Abstract:
Web-based data is increasing day by day and plays a vital role in developing people’s
opinions. Sentiment mining/analysis is the natural language processing task that helps
to identify, classify these opinions. Usually research focus is on resource-rich language
for sentiment mining. In this thesis, we performed classification of various sentiments
using feature selection techniques for a resource-poor language i.e. Roman Urdu. These
classification techniques include chi-square, mutual information and select from model
which are implemented on the Roman Urdu Dataset of 11k reviews.

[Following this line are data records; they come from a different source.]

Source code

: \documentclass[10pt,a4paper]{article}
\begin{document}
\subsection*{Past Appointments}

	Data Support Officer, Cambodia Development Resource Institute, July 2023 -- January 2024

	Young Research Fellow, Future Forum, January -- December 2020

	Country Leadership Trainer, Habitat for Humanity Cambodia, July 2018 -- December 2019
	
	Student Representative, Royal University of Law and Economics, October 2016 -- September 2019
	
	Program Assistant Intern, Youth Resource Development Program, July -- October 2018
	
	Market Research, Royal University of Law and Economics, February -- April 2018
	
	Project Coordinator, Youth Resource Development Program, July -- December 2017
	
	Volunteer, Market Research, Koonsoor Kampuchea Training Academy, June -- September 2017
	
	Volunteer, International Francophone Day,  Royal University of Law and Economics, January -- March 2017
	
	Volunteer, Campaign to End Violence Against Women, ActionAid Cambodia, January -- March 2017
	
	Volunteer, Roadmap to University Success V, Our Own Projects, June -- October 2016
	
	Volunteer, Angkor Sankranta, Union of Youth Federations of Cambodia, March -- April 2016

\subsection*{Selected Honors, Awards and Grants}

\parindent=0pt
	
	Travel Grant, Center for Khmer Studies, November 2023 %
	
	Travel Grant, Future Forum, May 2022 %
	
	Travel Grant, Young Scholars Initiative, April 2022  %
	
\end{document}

Well-known
machine learning algorithms are applied for experimental analysis that includes
Logistic Regression (LR), Support Vector Machine (SVM), Random Forest (RF),
Decision Tree (DT), Multinomial Naïve Bayes (MNB) and Multi-Layer Perceptron
(MLP). These are applied for character-level & word-level features for n-gram
variations that are bigram to 7-gram for character-level classification and Uni, Bi, UniBi gram, Uni-Bi-Tri gram & Uni-Bi-Tri-Four gram in terms of word-level
classification. Results are being evaluated using accuracy, precision, recall & f1-score.

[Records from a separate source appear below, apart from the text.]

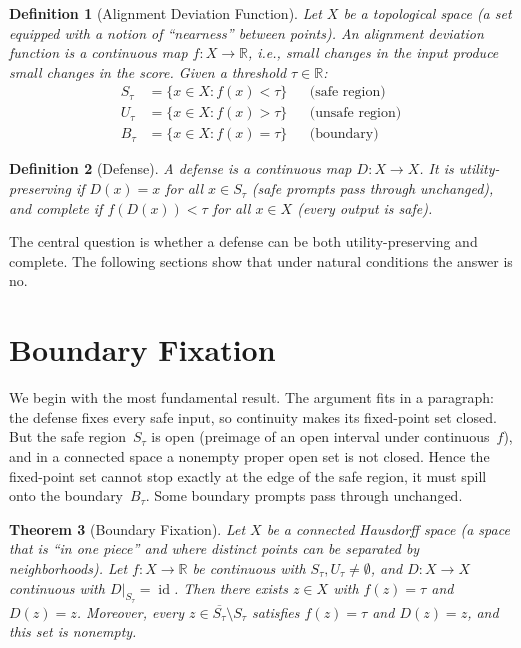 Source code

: \documentclass{article}
\newtheorem{theorem}{Theorem}[section]
\newtheorem{definition}[theorem]{Definition}
\newcommand{\R}{\mathbb{R}}
\newcommand{\cl}[1]{\overline{#1}}
\newcommand{\id}{\operatorname{id}}
\begin{document}
\begin{definition}[Alignment Deviation Function]
\label{def:ad}
Let $X$ be a topological space (a set equipped with a notion of
``nearness'' between points). An \emph{alignment deviation function} is
a continuous map $f\colon X \to \R$, i.e., small changes in the
input produce small changes in the score. Given a threshold
$\tau\in\R$:
\begin{align}
  S_\tau &= \{x \in X : f(x) < \tau\}  &&\text{(safe region)} \\
  U_\tau &= \{x \in X : f(x) > \tau\}  &&\text{(unsafe region)} \\
  B_\tau &= \{x \in X : f(x) = \tau\}  &&\text{(boundary)}
\end{align}
\end{definition}

\begin{definition}[Defense]
\label{def:defense}
A \emph{defense} is a continuous map $D\colon X \to X$. It is
\emph{utility-preserving} if $D(x) = x$ for all $x \in S_\tau$
(safe prompts pass through unchanged),
and \emph{complete} if $f(D(x)) < \tau$ for all $x\in X$
(every output is safe).
\end{definition}

The central question is whether a defense can be both
utility-preserving and complete. The following sections show that under
natural conditions the answer is no.


\section{Boundary Fixation}
\label{sec:boundary}

We begin with the most fundamental result. The argument fits in a
paragraph: the defense fixes every safe input, so continuity makes its
fixed-point set closed. But the safe region~$S_\tau$ is open (preimage
of an open interval under continuous~$f$), and in a connected space a
nonempty proper open set is not closed. Hence the fixed-point set
cannot stop exactly at the edge of the safe region, it must spill onto
the boundary~$B_\tau$. Some boundary prompts pass through unchanged.

\begin{theorem}[Boundary Fixation]
\label{thm:main}
Let $X$ be a connected Hausdorff space (a space that is ``in one
piece'' and where distinct points can be separated by neighborhoods).
Let $f\colon X\to\R$ be continuous with $S_\tau, U_\tau \neq
\emptyset$, and $D\colon X \to X$ continuous with
$D|_{S_\tau} = \id$. Then there exists $z\in X$ with $f(z) = \tau$
and $D(z) = z$. Moreover, every $z \in \cl{S_\tau} \setminus S_\tau$
satisfies $f(z) = \tau$ and $D(z) = z$, and this set is nonempty.
\end{theorem}
\end{document}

The Highest accuracies for both word-level and character-level achieved are 83.93%
and 83.72% which improves the baseline score that was 82.46% on feature union
whereas F1-score is 90.51% & 90.42% respectively. Some renowned Neural Network
techniques are also applied in this thesis which include CNN, LSTM, & Bi-LSTTM.
We achieved maximum results by Bi-LSTM which gives 91.8% accuracy and 91.7%
F1-score